Donors have included Anglo American PLC, the Body Shop, Vodafone Group Foundation, Asda, NASDAQ, CARE, Vodacom, the Founders and Supporters of International Tom Hanks Day and the World Bank. Gordon Roddick, co-founder and former chairman of The Body Shop International plc said in an interview with The Times, London "Radio is the perfect way of getting quality education to a wide area incredibly cheaply."

Lifeline Energy aims to find appropriate ways to improve the lives of those it aims to assist. As with its Lifeplayer MP3, Lifeline Energy encapsulates known technologies such as solar, battery, audio, radio, and MP3, in products that are developed to meet the challenges of the environment and social contexts of their use.

==The Lifeplayer MP3==

The Lifeplayer MP3 was launched to the media in September 2010. It was the world’s first MP3, 5-band radio and recorder designed specifically for humanitarian use and group listening.
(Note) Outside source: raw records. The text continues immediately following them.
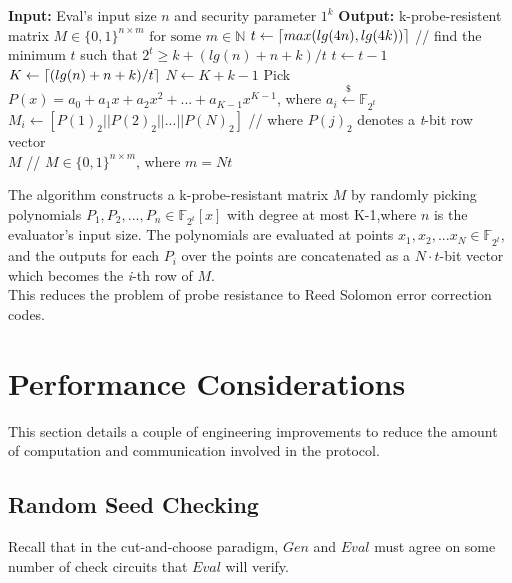 \documentclass{article}
\DeclarePairedDelimiter{\ceil}{\lceil}{\rceil}
\begin{document}
\begin{algorithm}
\label{k-probe-matrix}
\begin{algorithmic}
\State \textbf{Input:} Eval's input size $n$ and security parameter $1^{k}$
\State \textbf{Output:} k-probe-resistent matrix $M \in \{0,1\}^{n \times m} \text{ for some } m \in \mathbb{N}$
\State $t \leftarrow \ceil{max(lg(4n),lg(4k))}$ // find the minimum $t$ such that $2^{t} \geq k + (lg(n) + n + k)/t$
	\State $t \leftarrow t - 1$
\EndWhile
\State $K \leftarrow \ceil{(lg(n) + n + k)/t}$
\State $N \leftarrow K + k - 1$
	\State Pick $P(x) = a_{0} + a_{1}x + a_{2}x^{2} + ... + a_{K-1}x^{K-1}$, where $a_{i} \xleftarrow{\$} \mathbb{F}_{2^{t}}$
	\State $M_{i} \leftarrow [P(1)_{2} || P(2)_{2} || ... || P(N)_{2}]$ // where $P(j)_{2}$ denotes a \emph{t}-bit row vector
\EndFor \\ 
\Return $M$ // $M \in \{0,1\}^{n \times m}$, where $m=Nt$
\end{algorithmic}
\end{algorithm}

The algorithm constructs a k-probe-resistant matrix $M$ by randomly picking polynomials $P_1,P_2,...,P_n \in \mathbb{F}_{2^{t}}[x]$ with degree at most K-1,where $n$ is the evaluator's input size. The polynomials are evaluated at points $x_1,x_2,...x_N \in \mathbb{F}_{2^{t}}$,  and the outputs for each $P_i$ over the points are concatenated as a $N \cdot t$-bit vector which becomes the \emph{i}-th row of $M$.\\

This reduces the problem of probe resistance to Reed Solomon error correction codes.

\section{Performance Considerations}
This section details a couple of engineering improvements to reduce the amount of computation and communication involved in the protocol.

\subsection{Random Seed Checking}
Recall that in the cut-and-choose paradigm, $Gen$ and $Eval$ must agree on some number of check circuits that $Eval$ will verify.
\end{document}
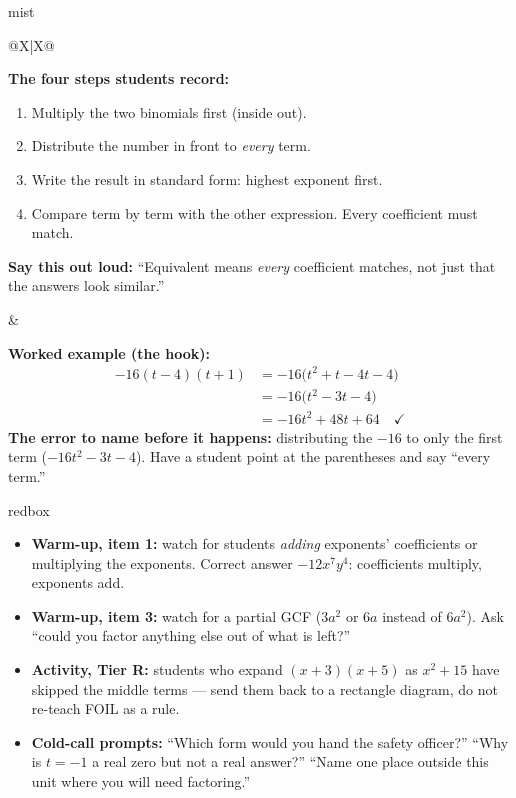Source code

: \documentclass[10pt]{article}
\begin{document}
\boxguard
\begin{skillbox}{mist}
\begin{tabularx}{\linewidth}{@{}X|X@{}}
\begin{minipage}[t]{\linewidth}\vspace{0pt}
\textbf{The four steps students record:}
\begin{enumerate}[leftmargin=1.4em, itemsep=2pt, topsep=2pt]
  \item Multiply the two binomials first (inside out).
  \item Distribute the number in front to \emph{every} term.
  \item Write the result in standard form: highest exponent first.
  \item Compare term by term with the other expression. Every coefficient must match.
\end{enumerate}
\textbf{Say this out loud:} ``Equivalent means \emph{every} coefficient matches, not just that
the answers look similar.''
\end{minipage}
&
\begin{minipage}[t]{\linewidth}\vspace{0pt}
\textbf{Worked example (the hook):}
\[
\begin{aligned}
-16(t-4)(t+1) &= -16\big(t^2+t-4t-4\big) \\
              &= -16\big(t^2-3t-4\big) \\
              &= -16t^2+48t+64 \quad \checkmark
\end{aligned}
\]
\textbf{The error to name before it happens:} distributing the $-16$ to only the first term
($-16t^2-3t-4$). Have a student point at the parentheses and say ``every term.''
\end{minipage}
\end{tabularx}
\end{skillbox}

\begin{skillbox}{redbox}
\begin{itemize}[leftmargin=1.2em, itemsep=2pt, topsep=2pt]
  \item \textbf{Warm-up, item 1:} watch for students \emph{adding} exponents' coefficients or
        multiplying the exponents. Correct answer $-12x^7y^4$: coefficients multiply, exponents
        add.
  \item \textbf{Warm-up, item 3:} watch for a partial GCF ($3a^2$ or $6a$ instead of $6a^2$).
        Ask ``could you factor anything else out of what is left?''
  \item \textbf{Activity, Tier R:} students who expand $(x+3)(x+5)$ as $x^2+15$ have skipped the
        middle terms --- send them back to a rectangle diagram, do not re-teach FOIL as a rule.
  \item \textbf{Cold-call prompts:} ``Which form would you hand the safety officer?''
        ``Why is $t=-1$ a real zero but not a real answer?'' ``Name one place outside this unit
        where you will need factoring.''
\end{itemize}
\end{skillbox}
\end{document}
Solar-powered and wind-up, it was designed to give large groups of up to 50 people sustainable listening access. Listening content is pre-loaded on a microSD card, and the Lifeplayer can record live voice or radio programmes for playback later.

In 2011, the Lifeplayer MP3 was launched in a project for farmers in Rwanda, in partnership with the multinational giant SC Johnson and a US-based NGO, Radio Lifeline. The initiative disseminated information on modern farming techniques, market information and health news to Rwandan pyrethrum farmers via MP3 podcasts and a monthly nationwide FM radio programme. Since then, it has been used in a number of initiatives, including school lessons for children, health information for women's listening groups, and conservation and farming skills for farmers.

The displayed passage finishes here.